■ TASK STATEMENT: Nothing but the lines from the start of the entries through the line containing "uses Karp's set-cover" should appear in the answer, each given exactly.

■ PROVIDED DATA:
********************
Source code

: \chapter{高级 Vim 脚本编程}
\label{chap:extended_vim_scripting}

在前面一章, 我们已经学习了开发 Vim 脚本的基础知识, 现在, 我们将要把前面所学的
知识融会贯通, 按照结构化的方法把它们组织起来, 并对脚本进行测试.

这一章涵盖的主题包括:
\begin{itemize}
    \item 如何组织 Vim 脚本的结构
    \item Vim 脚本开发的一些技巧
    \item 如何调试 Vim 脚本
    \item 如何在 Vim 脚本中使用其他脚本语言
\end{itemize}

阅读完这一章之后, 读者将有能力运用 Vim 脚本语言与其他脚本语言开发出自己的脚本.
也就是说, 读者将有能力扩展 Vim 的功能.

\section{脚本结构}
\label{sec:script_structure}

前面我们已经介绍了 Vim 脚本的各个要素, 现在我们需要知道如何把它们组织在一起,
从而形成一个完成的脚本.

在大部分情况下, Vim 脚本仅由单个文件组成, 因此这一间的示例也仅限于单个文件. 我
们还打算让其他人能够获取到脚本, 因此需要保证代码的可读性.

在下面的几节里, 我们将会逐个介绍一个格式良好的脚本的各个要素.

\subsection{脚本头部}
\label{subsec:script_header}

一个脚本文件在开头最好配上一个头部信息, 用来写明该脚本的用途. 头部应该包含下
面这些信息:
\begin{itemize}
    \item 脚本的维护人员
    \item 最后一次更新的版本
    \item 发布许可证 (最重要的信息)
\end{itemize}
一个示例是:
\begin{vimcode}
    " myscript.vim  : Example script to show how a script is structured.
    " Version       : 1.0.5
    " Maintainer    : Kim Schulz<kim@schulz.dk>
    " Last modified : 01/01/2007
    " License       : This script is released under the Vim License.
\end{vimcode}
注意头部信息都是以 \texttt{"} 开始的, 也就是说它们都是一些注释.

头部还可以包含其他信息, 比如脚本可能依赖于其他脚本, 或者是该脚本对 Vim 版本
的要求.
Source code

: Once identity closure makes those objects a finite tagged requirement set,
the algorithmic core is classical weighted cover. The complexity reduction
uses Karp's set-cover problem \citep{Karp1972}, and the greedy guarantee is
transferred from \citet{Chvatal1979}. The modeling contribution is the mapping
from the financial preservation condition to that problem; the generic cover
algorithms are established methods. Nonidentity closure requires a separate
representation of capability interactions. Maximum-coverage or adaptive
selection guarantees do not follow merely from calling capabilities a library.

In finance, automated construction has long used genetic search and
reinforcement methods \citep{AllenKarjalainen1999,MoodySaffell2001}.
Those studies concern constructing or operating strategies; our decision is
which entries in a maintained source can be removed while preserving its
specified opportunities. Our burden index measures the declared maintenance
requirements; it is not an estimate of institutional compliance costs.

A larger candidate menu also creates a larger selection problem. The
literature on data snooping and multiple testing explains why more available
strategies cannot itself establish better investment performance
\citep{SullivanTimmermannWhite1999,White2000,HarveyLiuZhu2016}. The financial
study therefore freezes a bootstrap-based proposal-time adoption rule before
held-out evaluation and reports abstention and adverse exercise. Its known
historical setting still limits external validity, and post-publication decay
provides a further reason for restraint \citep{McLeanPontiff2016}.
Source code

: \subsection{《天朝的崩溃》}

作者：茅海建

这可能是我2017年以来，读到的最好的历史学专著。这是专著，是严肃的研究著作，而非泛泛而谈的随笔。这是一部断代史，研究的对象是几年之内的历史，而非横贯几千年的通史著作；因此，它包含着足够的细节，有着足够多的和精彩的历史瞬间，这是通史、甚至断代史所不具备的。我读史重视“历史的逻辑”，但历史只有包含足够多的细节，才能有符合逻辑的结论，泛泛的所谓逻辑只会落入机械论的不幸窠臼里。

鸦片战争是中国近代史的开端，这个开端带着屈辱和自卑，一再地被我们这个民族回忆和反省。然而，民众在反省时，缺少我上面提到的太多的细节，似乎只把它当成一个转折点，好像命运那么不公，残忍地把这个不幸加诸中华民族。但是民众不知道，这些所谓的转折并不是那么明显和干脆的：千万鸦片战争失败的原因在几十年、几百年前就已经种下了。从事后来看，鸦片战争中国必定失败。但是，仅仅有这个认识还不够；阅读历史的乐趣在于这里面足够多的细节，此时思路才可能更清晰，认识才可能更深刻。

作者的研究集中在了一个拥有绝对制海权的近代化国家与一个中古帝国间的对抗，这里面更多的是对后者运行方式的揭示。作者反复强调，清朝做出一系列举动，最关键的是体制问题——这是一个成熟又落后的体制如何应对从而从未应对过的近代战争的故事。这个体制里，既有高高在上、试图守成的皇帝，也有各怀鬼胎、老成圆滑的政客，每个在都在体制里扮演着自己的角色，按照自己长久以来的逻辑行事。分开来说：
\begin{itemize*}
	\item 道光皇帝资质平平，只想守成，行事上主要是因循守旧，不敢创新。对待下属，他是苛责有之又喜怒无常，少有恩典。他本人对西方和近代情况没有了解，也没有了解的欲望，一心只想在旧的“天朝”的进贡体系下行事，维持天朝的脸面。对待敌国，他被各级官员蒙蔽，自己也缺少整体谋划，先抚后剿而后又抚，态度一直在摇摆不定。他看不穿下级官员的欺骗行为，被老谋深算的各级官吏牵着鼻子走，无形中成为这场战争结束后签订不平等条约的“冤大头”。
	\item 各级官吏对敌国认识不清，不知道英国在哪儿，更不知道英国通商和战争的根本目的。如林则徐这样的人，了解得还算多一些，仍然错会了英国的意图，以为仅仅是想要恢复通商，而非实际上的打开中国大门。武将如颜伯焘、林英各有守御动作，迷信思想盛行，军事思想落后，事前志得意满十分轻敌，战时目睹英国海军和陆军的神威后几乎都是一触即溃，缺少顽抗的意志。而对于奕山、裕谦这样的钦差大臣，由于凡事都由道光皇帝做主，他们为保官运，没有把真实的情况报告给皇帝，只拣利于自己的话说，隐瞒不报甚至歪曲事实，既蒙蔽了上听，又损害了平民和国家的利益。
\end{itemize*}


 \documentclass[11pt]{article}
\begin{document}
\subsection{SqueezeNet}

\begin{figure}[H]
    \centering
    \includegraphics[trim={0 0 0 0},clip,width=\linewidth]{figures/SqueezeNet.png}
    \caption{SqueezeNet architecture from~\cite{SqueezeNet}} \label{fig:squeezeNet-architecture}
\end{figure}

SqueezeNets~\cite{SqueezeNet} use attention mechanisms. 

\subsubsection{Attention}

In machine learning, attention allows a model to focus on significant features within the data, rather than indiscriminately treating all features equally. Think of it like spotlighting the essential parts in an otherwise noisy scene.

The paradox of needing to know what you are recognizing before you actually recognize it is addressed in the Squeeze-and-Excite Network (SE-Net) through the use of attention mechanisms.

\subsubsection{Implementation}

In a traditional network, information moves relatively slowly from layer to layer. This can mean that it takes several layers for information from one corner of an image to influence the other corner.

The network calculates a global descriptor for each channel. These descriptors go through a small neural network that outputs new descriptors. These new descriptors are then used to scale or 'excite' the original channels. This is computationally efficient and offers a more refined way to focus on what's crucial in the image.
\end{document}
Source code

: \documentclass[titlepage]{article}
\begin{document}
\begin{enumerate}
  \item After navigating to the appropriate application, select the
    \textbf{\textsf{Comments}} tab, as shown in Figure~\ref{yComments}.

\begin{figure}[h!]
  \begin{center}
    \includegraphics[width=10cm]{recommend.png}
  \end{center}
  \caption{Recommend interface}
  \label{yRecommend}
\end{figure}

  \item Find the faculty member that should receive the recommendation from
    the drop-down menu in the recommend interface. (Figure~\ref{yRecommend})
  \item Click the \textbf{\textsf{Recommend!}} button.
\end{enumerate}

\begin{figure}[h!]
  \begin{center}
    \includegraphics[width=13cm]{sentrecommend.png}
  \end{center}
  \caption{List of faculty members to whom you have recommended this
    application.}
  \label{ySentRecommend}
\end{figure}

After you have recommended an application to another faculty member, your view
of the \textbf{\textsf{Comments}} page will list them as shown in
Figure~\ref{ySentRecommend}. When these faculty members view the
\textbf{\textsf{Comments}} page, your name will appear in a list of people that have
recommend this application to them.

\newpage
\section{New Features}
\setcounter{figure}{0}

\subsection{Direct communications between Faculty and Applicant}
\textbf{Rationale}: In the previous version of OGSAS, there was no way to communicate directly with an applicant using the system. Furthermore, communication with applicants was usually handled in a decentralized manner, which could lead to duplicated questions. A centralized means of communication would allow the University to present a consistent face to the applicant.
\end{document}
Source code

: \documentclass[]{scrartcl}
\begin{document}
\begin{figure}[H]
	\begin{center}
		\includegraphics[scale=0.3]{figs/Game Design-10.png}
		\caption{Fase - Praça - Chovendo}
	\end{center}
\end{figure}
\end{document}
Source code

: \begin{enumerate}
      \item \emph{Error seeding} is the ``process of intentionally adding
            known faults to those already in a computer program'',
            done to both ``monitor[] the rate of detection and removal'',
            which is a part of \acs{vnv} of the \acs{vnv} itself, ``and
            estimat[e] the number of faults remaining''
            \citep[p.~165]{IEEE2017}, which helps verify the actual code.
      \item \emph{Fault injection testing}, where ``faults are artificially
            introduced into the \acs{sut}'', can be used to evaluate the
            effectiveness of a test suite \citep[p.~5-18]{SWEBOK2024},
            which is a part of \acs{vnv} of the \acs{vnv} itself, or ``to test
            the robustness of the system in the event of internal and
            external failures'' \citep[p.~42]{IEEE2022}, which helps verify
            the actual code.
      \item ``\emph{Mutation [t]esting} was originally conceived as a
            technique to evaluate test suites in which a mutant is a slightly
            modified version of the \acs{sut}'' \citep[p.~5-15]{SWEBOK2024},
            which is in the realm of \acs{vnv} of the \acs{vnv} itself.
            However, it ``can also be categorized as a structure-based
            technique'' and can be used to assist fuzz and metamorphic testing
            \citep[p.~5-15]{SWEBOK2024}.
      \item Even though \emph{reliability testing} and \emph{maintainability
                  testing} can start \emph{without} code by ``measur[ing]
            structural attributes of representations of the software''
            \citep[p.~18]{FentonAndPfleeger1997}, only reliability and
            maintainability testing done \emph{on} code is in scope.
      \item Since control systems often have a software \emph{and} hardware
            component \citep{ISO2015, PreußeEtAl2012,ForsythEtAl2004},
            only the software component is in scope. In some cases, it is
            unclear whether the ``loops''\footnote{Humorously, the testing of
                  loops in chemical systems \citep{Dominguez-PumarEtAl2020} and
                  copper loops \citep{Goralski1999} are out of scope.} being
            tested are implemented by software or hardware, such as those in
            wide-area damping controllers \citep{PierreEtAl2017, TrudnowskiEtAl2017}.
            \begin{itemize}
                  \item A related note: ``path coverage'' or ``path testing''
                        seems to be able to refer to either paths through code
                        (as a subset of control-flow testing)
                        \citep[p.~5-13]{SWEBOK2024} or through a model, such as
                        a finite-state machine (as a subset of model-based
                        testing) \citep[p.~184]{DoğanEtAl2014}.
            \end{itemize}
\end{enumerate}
********************
■ SOLVED EXERCISE:
Source code

: \chapter{高级 Vim 脚本编程}
\label{chap:extended_vim_scripting}

在前面一章, 我们已经学习了开发 Vim 脚本的基础知识, 现在, 我们将要把前面所学的
知识融会贯通, 按照结构化的方法把它们组织起来, 并对脚本进行测试.

这一章涵盖的主题包括:
\begin{itemize}
    \item 如何组织 Vim 脚本的结构
    \item Vim 脚本开发的一些技巧
    \item 如何调试 Vim 脚本
    \item 如何在 Vim 脚本中使用其他脚本语言
\end{itemize}

阅读完这一章之后, 读者将有能力运用 Vim 脚本语言与其他脚本语言开发出自己的脚本.
也就是说, 读者将有能力扩展 Vim 的功能.

\section{脚本结构}
\label{sec:script_structure}

前面我们已经介绍了 Vim 脚本的各个要素, 现在我们需要知道如何把它们组织在一起,
从而形成一个完成的脚本.

在大部分情况下, Vim 脚本仅由单个文件组成, 因此这一间的示例也仅限于单个文件. 我
们还打算让其他人能够获取到脚本, 因此需要保证代码的可读性.

在下面的几节里, 我们将会逐个介绍一个格式良好的脚本的各个要素.

\subsection{脚本头部}
\label{subsec:script_header}

一个脚本文件在开头最好配上一个头部信息, 用来写明该脚本的用途. 头部应该包含下
面这些信息:
\begin{itemize}
    \item 脚本的维护人员
    \item 最后一次更新的版本
    \item 发布许可证 (最重要的信息)
\end{itemize}
一个示例是:
\begin{vimcode}
    " myscript.vim  : Example script to show how a script is structured.
    " Version       : 1.0.5
    " Maintainer    : Kim Schulz<kim@schulz.dk>
    " Last modified : 01/01/2007
    " License       : This script is released under the Vim License.
\end{vimcode}
注意头部信息都是以 \texttt{"} 开始的, 也就是说它们都是一些注释.

头部还可以包含其他信息, 比如脚本可能依赖于其他脚本, 或者是该脚本对 Vim 版本
的要求.
Source code

: Once identity closure makes those objects a finite tagged requirement set,
the algorithmic core is classical weighted cover. The complexity reduction
uses Karp's set-cover problem \citep{Karp1972}, and the greedy guarantee is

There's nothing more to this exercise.